═════ Source material ═════

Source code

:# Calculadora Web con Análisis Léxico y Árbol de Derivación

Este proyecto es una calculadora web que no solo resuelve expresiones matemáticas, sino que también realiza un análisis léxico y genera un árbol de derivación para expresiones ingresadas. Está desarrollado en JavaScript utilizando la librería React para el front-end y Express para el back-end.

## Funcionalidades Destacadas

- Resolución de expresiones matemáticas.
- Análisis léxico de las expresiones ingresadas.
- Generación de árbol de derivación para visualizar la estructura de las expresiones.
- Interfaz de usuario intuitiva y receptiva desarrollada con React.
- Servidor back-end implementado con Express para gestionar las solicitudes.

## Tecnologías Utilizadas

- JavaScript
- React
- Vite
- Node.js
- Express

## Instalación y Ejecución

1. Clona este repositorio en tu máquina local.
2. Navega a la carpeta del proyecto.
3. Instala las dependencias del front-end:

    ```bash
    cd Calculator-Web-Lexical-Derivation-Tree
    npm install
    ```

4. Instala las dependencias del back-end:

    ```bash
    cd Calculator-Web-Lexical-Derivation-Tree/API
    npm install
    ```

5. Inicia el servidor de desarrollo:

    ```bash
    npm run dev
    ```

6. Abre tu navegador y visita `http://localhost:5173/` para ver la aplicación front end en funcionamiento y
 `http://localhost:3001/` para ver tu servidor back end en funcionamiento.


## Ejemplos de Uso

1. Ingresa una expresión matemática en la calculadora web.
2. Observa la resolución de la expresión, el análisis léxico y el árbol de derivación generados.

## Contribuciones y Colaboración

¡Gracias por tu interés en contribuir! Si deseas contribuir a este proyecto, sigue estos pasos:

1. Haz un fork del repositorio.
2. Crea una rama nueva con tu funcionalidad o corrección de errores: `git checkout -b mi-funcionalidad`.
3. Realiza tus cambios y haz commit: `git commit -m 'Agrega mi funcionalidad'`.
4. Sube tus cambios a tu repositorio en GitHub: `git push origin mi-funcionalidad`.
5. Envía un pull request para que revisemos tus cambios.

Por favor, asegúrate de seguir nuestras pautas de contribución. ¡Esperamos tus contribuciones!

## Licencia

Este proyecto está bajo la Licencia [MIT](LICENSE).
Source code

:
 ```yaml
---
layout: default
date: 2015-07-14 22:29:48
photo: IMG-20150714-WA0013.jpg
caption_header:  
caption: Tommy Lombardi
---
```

═════

Write out the listing exactly, keeping every character.

(Exercise answer)
Source code

:# Calculadora Web con Análisis Léxico y Árbol de Derivación

Este proyecto es una calculadora web que no solo resuelve expresiones matemáticas, sino que también realiza un análisis léxico y genera un árbol de derivación para expresiones ingresadas. Está desarrollado en JavaScript utilizando la librería React para el front-end y Express para el back-end.

## Funcionalidades Destacadas

- Resolución de expresiones matemáticas.
- Análisis léxico de las expresiones ingresadas.
- Generación de árbol de derivación para visualizar la estructura de las expresiones.
- Interfaz de usuario intuitiva y receptiva desarrollada con React.
- Servidor back-end implementado con Express para gestionar las solicitudes.

## Tecnologías Utilizadas

- JavaScript
- React
- Vite
- Node.js
- Express

## Instalación y Ejecución

1. Clona este repositorio en tu máquina local.
2. Navega a la carpeta del proyecto.
3. Instala las dependencias del front-end:

    ```bash
    cd Calculator-Web-Lexical-Derivation-Tree
    npm install
    ```

4. Instala las dependencias del back-end:

    ```bash
    cd Calculator-Web-Lexical-Derivation-Tree/API
    npm install
    ```

5. Inicia el servidor de desarrollo:

    ```bash
    npm run dev
    ```

6. Abre tu navegador y visita `http://localhost:5173/` para ver la aplicación front end en funcionamiento y
 `http://localhost:3001/` para ver tu servidor back end en funcionamiento.


## Ejemplos de Uso

1. Ingresa una expresión matemática en la calculadora web.
2. Observa la resolución de la expresión, el análisis léxico y el árbol de derivación generados.

## Contribuciones y Colaboración

¡Gracias por tu interés en contribuir! Si deseas contribuir a este proyecto, sigue estos pasos:

1. Haz un fork del repositorio.
2. Crea una rama nueva con tu funcionalidad o corrección de errores: `git checkout -b mi-funcionalidad`.
3. Realiza tus cambios y haz commit: `git commit -m 'Agrega mi funcionalidad'`.
4. Sube tus cambios a tu repositorio en GitHub: `git push origin mi-funcionalidad`.
5. Envía un pull request para que revisemos tus cambios.

Por favor, asegúrate de seguir nuestras pautas de contribución. ¡Esperamos tus contribuciones!

## Licencia

Este proyecto está bajo la Licencia [MIT](LICENSE).
Source code

:
 ```yaml
---
layout: default
date: 2015-07-14 22:29:48
photo: IMG-20150714-WA0013.jpg
caption_header:  
caption: Tommy Lombardi
---
```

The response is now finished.